DESCRIPTION OF THE TASK: Below is a listing; write it out exactly and drop any images from it.

[Start of section]

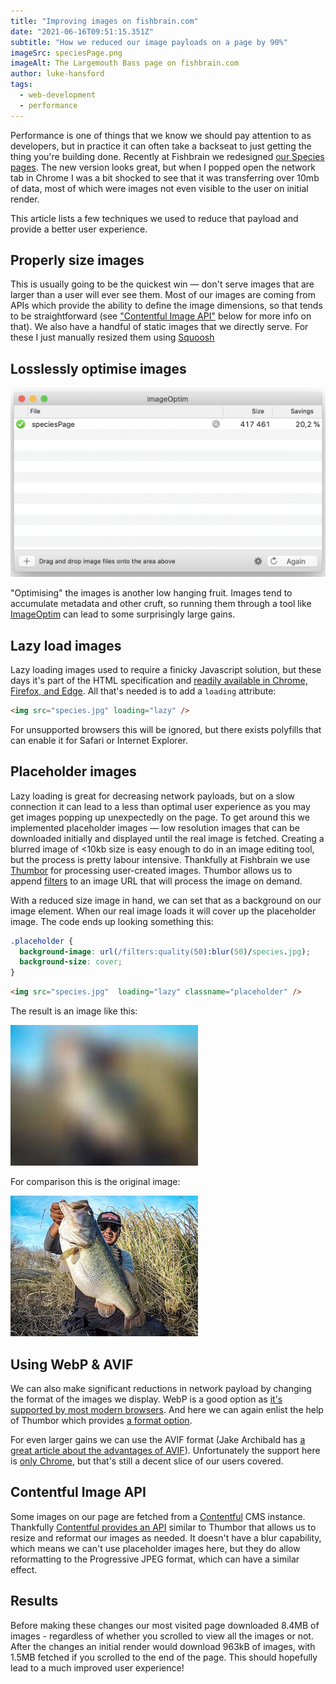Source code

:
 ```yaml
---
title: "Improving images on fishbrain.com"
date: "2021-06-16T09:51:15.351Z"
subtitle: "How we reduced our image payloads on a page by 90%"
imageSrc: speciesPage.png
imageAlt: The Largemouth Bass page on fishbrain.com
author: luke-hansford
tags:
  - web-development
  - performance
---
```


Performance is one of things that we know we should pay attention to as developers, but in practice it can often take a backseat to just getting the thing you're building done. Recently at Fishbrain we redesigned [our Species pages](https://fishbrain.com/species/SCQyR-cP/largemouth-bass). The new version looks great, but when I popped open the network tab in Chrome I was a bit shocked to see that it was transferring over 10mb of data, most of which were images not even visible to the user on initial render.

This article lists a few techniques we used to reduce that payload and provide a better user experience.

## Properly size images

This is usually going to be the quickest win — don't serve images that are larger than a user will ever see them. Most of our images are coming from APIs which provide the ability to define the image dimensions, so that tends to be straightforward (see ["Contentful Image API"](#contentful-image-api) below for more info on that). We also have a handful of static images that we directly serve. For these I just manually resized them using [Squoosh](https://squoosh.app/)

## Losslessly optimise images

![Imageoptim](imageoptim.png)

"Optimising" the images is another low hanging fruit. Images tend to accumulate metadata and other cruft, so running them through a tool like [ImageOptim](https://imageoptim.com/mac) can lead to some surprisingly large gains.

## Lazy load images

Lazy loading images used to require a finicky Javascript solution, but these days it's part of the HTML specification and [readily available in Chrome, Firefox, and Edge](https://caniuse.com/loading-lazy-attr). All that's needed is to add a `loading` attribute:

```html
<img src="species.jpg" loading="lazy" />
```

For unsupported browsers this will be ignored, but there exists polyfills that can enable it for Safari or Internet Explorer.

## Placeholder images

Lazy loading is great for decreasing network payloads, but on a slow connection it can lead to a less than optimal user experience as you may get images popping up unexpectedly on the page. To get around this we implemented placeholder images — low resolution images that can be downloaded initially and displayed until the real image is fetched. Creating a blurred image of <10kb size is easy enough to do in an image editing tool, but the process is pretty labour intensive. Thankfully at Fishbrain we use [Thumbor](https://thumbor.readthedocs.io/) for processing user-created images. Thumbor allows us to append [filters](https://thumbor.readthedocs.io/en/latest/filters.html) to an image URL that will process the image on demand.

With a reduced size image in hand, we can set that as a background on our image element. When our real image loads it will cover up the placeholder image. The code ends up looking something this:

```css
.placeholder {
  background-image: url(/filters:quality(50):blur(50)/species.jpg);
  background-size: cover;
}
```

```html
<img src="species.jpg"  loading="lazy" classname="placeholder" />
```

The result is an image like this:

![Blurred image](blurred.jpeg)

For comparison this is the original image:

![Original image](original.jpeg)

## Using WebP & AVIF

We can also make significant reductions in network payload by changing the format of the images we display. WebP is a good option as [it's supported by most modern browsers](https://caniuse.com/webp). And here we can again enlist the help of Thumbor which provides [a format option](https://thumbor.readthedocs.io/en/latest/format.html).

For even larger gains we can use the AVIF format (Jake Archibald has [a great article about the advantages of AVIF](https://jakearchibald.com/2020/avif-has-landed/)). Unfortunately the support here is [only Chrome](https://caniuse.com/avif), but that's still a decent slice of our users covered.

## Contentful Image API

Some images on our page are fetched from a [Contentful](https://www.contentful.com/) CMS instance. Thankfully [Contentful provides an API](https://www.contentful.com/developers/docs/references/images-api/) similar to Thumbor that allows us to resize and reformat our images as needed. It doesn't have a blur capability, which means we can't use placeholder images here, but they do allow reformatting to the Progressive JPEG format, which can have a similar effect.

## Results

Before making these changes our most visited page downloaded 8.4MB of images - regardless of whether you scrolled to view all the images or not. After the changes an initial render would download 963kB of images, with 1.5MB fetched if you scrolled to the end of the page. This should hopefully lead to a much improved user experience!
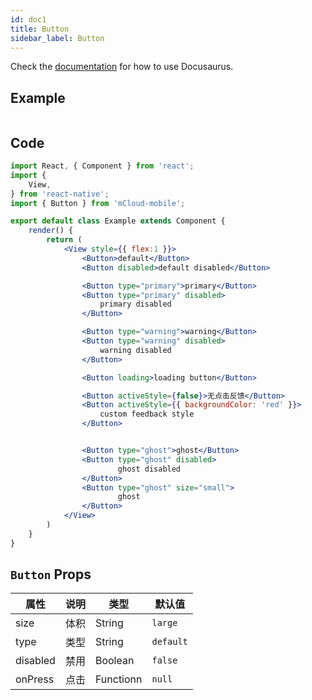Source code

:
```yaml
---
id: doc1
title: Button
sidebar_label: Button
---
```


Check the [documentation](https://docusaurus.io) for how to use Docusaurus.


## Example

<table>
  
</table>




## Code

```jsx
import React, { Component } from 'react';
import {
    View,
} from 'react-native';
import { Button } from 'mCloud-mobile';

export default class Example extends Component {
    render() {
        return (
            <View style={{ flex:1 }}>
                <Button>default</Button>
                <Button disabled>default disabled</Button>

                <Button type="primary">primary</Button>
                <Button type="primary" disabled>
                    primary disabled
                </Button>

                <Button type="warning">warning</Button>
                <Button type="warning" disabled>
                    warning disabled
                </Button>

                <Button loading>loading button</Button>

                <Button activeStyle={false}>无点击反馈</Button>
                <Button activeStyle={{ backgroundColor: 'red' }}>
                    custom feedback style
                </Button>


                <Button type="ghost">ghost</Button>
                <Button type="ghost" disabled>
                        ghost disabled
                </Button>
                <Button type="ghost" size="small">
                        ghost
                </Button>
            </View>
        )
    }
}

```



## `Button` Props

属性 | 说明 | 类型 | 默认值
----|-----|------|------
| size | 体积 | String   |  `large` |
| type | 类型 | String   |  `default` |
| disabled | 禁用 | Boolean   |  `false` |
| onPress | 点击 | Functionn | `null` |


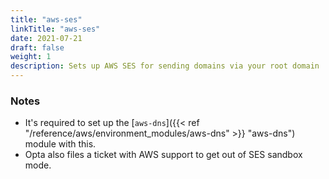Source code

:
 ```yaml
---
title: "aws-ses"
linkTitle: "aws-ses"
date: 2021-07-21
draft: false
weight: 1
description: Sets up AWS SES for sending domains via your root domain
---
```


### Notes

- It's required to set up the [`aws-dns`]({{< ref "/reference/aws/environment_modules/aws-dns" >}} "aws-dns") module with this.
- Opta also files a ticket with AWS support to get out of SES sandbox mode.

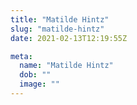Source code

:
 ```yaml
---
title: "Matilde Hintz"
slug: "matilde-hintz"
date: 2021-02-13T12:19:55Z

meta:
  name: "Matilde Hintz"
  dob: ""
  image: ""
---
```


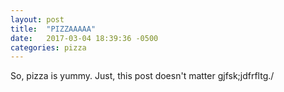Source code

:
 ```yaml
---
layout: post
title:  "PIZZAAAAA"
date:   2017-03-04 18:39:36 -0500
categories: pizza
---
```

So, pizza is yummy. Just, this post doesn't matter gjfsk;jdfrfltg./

[End of section]

EXERCISE OUTPUT:
Source code

:
 ```yaml
---
title: "Improving images on fishbrain.com"
date: "2021-06-16T09:51:15.351Z"
subtitle: "How we reduced our image payloads on a page by 90%"
imageSrc: speciesPage.png
imageAlt: The Largemouth Bass page on fishbrain.com
author: luke-hansford
tags:
  - web-development
  - performance
---
```


Performance is one of things that we know we should pay attention to as developers, but in practice it can often take a backseat to just getting the thing you're building done. Recently at Fishbrain we redesigned [our Species pages](https://fishbrain.com/species/SCQyR-cP/largemouth-bass). The new version looks great, but when I popped open the network tab in Chrome I was a bit shocked to see that it was transferring over 10mb of data, most of which were images not even visible to the user on initial render.

This article lists a few techniques we used to reduce that payload and provide a better user experience.

## Properly size images

This is usually going to be the quickest win — don't serve images that are larger than a user will ever see them. Most of our images are coming from APIs which provide the ability to define the image dimensions, so that tends to be straightforward (see ["Contentful Image API"](#contentful-image-api) below for more info on that). We also have a handful of static images that we directly serve. For these I just manually resized them using [Squoosh](https://squoosh.app/)

## Losslessly optimise images

![Imageoptim](imageoptim.png)

"Optimising" the images is another low hanging fruit. Images tend to accumulate metadata and other cruft, so running them through a tool like [ImageOptim](https://imageoptim.com/mac) can lead to some surprisingly large gains.

## Lazy load images

Lazy loading images used to require a finicky Javascript solution, but these days it's part of the HTML specification and [readily available in Chrome, Firefox, and Edge](https://caniuse.com/loading-lazy-attr). All that's needed is to add a `loading` attribute:

```html
<img src="species.jpg" loading="lazy" />
```

For unsupported browsers this will be ignored, but there exists polyfills that can enable it for Safari or Internet Explorer.

## Placeholder images

Lazy loading is great for decreasing network payloads, but on a slow connection it can lead to a less than optimal user experience as you may get images popping up unexpectedly on the page. To get around this we implemented placeholder images — low resolution images that can be downloaded initially and displayed until the real image is fetched. Creating a blurred image of <10kb size is easy enough to do in an image editing tool, but the process is pretty labour intensive. Thankfully at Fishbrain we use [Thumbor](https://thumbor.readthedocs.io/) for processing user-created images. Thumbor allows us to append [filters](https://thumbor.readthedocs.io/en/latest/filters.html) to an image URL that will process the image on demand.

With a reduced size image in hand, we can set that as a background on our image element. When our real image loads it will cover up the placeholder image. The code ends up looking something this:

```css
.placeholder {
  background-image: url(/filters:quality(50):blur(50)/species.jpg);
  background-size: cover;
}
```

```html
<img src="species.jpg"  loading="lazy" classname="placeholder" />
```

The result is an image like this:

![Blurred image](blurred.jpeg)

For comparison this is the original image:

![Original image](original.jpeg)

## Using WebP & AVIF

We can also make significant reductions in network payload by changing the format of the images we display. WebP is a good option as [it's supported by most modern browsers](https://caniuse.com/webp). And here we can again enlist the help of Thumbor which provides [a format option](https://thumbor.readthedocs.io/en/latest/format.html).

For even larger gains we can use the AVIF format (Jake Archibald has [a great article about the advantages of AVIF](https://jakearchibald.com/2020/avif-has-landed/)). Unfortunately the support here is [only Chrome](https://caniuse.com/avif), but that's still a decent slice of our users covered.

## Contentful Image API

Some images on our page are fetched from a [Contentful](https://www.contentful.com/) CMS instance. Thankfully [Contentful provides an API](https://www.contentful.com/developers/docs/references/images-api/) similar to Thumbor that allows us to resize and reformat our images as needed. It doesn't have a blur capability, which means we can't use placeholder images here, but they do allow reformatting to the Progressive JPEG format, which can have a similar effect.

## Results

Before making these changes our most visited page downloaded 8.4MB of images - regardless of whether you scrolled to view all the images or not. After the changes an initial render would download 963kB of images, with 1.5MB fetched if you scrolled to the end of the page. This should hopefully lead to a much improved user experience!
Source code

:
```yaml
---
id: doc1
title: Button
sidebar_label: Button
---
```


Check the [documentation](https://docusaurus.io) for how to use Docusaurus.


## Example

<table>
  
</table>




## Code

```jsx
import React, { Component } from 'react';
import {
    View,
} from 'react-native';
import { Button } from 'mCloud-mobile';

export default class Example extends Component {
    render() {
        return (
            <View style={{ flex:1 }}>
                <Button>default</Button>
                <Button disabled>default disabled</Button>

                <Button type="primary">primary</Button>
                <Button type="primary" disabled>
                    primary disabled
                </Button>

                <Button type="warning">warning</Button>
                <Button type="warning" disabled>
                    warning disabled
                </Button>

                <Button loading>loading button</Button>

                <Button activeStyle={false}>无点击反馈</Button>
                <Button activeStyle={{ backgroundColor: 'red' }}>
                    custom feedback style
                </Button>


                <Button type="ghost">ghost</Button>
                <Button type="ghost" disabled>
                        ghost disabled
                </Button>
                <Button type="ghost" size="small">
                        ghost
                </Button>
            </View>
        )
    }
}

```



## `Button` Props

属性 | 说明 | 类型 | 默认值
----|-----|------|------
| size | 体积 | String   |  `large` |
| type | 类型 | String   |  `default` |
| disabled | 禁用 | Boolean   |  `false` |
| onPress | 点击 | Functionn | `null` |


Source code

:
 ```yaml
---
title: "aws-ses"
linkTitle: "aws-ses"
date: 2021-07-21
draft: false
weight: 1
description: Sets up AWS SES for sending domains via your root domain
---
```


### Notes

- It's required to set up the [`aws-dns`]({{< ref "/reference/aws/environment_modules/aws-dns" >}} "aws-dns") module with this.
- Opta also files a ticket with AWS support to get out of SES sandbox mode.

Source code

:
 ```yaml
---
title: "Matilde Hintz"
slug: "matilde-hintz"
date: 2021-02-13T12:19:55Z

meta:
  name: "Matilde Hintz"
  dob: ""
  image: ""
---
```


Source code

:
 ```yaml
---
layout: post
title:  "PIZZAAAAA"
date:   2017-03-04 18:39:36 -0500
categories: pizza
---
```

So, pizza is yummy. Just, this post doesn't matter gjfsk;jdfrfltg./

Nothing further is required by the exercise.